Now, am I saying that I miss the good old Chicago Transit Authority? Not quite. After playing a few thousand rounds of "what the hell is that smell?", public transportation sort of loses its charm. Not to mention that fact that you can get from point A to point B faster by dog sled than you can by bus during the winter months and it becomes fairly obvious that the CTA has its downside.

I was forced into commuting by necessity. Don't get me wrong. I love my car. LOVE IT. My scale of things I love the most goes Mom>Cats>Car>Caffeine>Miscellaneousotherfamilymembers. My car has direct service from one destination to the next without any additional stops. My car runs on my schedule. My car is temperature-controlled and is there whenever I want it. And best of all, my car doesn't have any random creepy dudes that choose to sit directly next to me even though there may be thirty empty seats available.

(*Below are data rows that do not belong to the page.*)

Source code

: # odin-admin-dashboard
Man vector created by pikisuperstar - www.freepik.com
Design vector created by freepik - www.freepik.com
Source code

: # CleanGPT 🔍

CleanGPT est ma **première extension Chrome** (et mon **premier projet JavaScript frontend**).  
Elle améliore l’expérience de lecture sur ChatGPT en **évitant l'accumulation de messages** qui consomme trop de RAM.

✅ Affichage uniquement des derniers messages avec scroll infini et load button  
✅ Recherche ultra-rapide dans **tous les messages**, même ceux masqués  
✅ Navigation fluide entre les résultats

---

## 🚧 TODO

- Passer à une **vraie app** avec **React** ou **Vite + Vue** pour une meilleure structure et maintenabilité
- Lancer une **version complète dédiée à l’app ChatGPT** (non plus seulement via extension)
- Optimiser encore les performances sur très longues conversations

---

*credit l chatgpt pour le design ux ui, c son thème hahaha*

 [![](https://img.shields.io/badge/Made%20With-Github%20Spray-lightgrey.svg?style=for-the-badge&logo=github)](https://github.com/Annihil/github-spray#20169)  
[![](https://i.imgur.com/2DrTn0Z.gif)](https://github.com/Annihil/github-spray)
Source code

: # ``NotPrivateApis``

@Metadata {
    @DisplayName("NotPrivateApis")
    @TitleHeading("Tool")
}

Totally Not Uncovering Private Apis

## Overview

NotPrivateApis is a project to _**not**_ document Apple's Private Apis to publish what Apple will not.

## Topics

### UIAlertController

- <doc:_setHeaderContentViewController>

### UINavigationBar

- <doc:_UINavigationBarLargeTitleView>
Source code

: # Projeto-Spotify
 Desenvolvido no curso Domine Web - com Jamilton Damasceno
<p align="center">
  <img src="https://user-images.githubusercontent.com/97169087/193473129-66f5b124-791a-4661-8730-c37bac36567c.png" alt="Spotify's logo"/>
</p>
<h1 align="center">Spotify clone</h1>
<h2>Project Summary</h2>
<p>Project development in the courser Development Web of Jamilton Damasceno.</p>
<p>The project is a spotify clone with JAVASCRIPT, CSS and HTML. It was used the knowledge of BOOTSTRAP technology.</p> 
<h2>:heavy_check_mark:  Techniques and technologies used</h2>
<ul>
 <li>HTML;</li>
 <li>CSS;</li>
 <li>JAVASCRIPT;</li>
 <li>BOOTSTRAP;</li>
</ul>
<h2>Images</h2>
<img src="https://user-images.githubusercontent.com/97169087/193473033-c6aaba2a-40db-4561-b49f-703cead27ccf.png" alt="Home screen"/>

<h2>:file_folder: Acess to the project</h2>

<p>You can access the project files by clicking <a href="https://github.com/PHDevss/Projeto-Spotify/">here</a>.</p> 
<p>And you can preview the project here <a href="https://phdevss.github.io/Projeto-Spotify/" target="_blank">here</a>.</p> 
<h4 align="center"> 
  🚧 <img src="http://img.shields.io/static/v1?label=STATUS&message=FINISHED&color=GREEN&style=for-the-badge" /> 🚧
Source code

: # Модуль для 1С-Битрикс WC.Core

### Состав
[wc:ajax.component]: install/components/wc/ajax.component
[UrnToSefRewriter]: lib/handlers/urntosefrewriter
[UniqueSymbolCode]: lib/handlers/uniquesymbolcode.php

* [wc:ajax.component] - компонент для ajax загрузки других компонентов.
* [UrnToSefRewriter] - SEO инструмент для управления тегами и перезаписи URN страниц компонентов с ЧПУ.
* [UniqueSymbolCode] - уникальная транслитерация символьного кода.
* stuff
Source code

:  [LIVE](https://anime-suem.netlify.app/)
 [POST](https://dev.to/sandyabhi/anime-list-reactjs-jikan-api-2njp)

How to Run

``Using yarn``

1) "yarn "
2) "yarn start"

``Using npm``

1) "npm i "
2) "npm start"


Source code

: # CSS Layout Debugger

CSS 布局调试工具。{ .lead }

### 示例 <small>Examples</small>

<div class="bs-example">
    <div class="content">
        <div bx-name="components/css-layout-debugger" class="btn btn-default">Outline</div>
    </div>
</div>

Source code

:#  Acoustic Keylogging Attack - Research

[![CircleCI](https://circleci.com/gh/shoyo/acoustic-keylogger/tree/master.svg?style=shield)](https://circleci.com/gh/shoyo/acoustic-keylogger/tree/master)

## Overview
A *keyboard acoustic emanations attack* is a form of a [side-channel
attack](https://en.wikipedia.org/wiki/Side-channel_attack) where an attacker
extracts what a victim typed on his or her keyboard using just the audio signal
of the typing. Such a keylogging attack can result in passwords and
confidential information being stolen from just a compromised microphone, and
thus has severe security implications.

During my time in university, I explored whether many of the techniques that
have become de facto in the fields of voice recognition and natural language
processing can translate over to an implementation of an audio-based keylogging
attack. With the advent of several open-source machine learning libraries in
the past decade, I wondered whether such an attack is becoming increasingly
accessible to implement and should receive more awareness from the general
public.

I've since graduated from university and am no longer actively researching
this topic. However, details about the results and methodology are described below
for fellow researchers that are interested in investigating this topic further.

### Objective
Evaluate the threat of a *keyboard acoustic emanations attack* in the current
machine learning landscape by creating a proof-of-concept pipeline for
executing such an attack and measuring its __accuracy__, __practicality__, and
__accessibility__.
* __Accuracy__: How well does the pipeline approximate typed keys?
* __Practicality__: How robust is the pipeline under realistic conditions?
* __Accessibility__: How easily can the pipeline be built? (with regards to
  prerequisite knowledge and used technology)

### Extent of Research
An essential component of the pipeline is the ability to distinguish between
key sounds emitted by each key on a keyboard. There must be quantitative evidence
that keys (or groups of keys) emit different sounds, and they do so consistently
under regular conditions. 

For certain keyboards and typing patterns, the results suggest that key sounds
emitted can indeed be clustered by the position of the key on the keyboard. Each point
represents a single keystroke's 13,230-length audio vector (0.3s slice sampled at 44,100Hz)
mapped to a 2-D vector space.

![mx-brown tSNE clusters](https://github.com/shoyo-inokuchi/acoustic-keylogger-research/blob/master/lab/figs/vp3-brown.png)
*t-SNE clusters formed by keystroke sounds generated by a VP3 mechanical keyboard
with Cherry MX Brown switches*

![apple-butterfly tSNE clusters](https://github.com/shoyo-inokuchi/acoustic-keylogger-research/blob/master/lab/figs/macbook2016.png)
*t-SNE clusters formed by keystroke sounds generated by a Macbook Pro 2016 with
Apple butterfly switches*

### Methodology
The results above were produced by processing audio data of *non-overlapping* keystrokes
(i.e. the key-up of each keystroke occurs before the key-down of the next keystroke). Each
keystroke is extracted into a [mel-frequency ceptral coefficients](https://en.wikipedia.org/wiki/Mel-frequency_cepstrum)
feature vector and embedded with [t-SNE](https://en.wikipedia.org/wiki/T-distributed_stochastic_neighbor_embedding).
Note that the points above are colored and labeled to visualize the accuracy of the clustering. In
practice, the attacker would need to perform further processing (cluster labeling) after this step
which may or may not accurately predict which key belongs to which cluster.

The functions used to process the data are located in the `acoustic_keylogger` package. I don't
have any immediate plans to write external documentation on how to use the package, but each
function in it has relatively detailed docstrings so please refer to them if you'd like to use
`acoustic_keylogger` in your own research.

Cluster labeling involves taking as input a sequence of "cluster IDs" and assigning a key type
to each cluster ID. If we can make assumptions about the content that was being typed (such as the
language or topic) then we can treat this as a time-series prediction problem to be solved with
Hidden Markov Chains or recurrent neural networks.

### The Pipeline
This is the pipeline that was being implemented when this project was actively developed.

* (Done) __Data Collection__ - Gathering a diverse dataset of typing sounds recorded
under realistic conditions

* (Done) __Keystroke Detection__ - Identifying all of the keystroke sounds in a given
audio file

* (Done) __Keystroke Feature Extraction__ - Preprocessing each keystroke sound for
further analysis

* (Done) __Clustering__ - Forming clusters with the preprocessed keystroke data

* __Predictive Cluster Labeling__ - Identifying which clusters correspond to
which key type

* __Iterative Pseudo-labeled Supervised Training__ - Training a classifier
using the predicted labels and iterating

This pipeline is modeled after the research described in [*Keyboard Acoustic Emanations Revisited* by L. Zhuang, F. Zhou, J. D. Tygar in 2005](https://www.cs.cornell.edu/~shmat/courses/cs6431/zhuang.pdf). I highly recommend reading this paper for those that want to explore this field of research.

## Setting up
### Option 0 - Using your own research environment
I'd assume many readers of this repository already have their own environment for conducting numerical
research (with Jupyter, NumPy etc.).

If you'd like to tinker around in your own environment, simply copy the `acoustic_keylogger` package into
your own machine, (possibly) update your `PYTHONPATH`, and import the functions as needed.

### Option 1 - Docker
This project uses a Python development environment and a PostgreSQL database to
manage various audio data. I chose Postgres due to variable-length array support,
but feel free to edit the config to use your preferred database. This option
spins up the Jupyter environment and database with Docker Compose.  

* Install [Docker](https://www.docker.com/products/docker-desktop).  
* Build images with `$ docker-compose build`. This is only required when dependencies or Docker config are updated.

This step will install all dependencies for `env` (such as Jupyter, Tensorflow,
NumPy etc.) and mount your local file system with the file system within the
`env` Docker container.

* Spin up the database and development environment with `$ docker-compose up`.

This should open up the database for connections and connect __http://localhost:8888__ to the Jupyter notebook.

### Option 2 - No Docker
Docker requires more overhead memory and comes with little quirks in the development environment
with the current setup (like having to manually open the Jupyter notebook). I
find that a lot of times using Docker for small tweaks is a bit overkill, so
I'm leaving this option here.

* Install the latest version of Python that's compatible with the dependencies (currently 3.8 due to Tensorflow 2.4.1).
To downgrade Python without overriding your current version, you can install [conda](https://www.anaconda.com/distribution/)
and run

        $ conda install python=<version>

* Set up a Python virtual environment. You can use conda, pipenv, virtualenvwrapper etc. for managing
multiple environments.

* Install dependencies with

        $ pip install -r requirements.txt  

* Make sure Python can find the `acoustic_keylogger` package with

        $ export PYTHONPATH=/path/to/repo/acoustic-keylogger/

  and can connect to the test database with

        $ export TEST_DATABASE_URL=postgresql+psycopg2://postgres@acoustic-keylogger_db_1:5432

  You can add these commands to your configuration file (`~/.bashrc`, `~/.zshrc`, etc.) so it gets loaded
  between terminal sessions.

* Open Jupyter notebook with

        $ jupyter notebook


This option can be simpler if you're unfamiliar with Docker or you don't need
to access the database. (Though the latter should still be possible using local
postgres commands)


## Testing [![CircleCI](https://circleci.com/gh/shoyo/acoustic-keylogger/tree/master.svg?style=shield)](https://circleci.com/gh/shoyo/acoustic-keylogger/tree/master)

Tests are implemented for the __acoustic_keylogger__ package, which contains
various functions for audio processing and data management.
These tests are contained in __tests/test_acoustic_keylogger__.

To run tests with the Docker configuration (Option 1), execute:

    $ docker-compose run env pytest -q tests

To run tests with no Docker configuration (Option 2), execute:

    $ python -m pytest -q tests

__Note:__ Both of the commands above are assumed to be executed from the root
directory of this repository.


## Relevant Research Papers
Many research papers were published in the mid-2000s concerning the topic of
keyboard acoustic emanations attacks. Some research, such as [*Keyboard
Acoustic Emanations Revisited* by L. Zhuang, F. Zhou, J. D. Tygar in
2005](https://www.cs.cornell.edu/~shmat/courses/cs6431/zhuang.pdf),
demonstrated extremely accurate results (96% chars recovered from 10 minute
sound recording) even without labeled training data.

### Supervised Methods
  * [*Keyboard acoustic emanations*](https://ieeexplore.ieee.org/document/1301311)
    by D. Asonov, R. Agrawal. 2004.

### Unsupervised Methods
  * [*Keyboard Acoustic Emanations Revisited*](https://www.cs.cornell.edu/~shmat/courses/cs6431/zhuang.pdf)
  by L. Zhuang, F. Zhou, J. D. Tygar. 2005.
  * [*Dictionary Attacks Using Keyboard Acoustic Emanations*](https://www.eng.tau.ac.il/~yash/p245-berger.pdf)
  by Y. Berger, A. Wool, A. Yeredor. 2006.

Yet, driving does have it cons; the biggest of them being that you have to drive with other people. Now, at 5am outbound on any major expressway leading out of the city, this is not a big deal. Roads are clear and cops are scarce. It's pretty much the ideal driving time as far as I'm concerned. I like speed like crackheads like. . . well. . . crack. Any other time of day is pretty much a clusterfuck of old people driving 15mph under the speed limit and 85% of everyone else driving the actual Illinois speed limit or whatever the speed limit is in the their home state (which is apparently 20mph).

Needless to say, I'm prone to the occasional road rage. It's not a serious case, mind you. I'm not going to be on the next episode of Dr. Phil with my face blurred out whipping a milkshake (or whatever else I happen to be drinking at the time) onto someone else's windsheild while screaming obscenities. That is totally not me. I don't care if it does look like me. That's a complete coincidence.

Anyhoo, I will admit that I have been known to get slightly pissed off at people in the far left lane who are driving like they're driving Miss Daisy. Maybe I've tailgated them a little bit. Maybe I've flashed my brights in their rearview mirror so many times that it looks like Morse code. I'm not asking them to break the speed limit. I just want them to get the hell out of the way so I can do it. Would it really kill anyone to speed up just a little to change lanes? I find it fairly unlikely that a state trooper is going to appear, throw down a spike strip causing their car to fishtail out into the median, then drag them out of the driver's seat and beat the shit out of them for going 5mph over the speed limit. Unless, of course, they're shooting an episode of Cops. In which, case that could happen. . . they could also coincidentally "discover" a kilo of cocaine in the trunk. Still, odds are pretty low on all that.

Then there's that's special driver that for sure sees you coming up behind them , but still decides to change lanes at the last minute. Obviously, risking being rear ended by another car going 80 and having you both burst into a Jerry Bruckheimer-esque ball of flame is totally worth passing a school bus.

Anyone driving a semi or a one of those Pace vans should go end themselves. Immediately. I'm sure that after 8 straight hours of having a pack of geezers jabbering at you to slow down even while the van is in park, death probably starts to look pretty good anyway.

Luckily, I have roughly 8 months of school left. My long distance commute should come to an end after that. Hopefully, it'll be back to cheapie public transportation and it's colorful cast of characters. Because, you know, it's really been too long since I heard the soothing sound of a drunk retching in the back of a train car.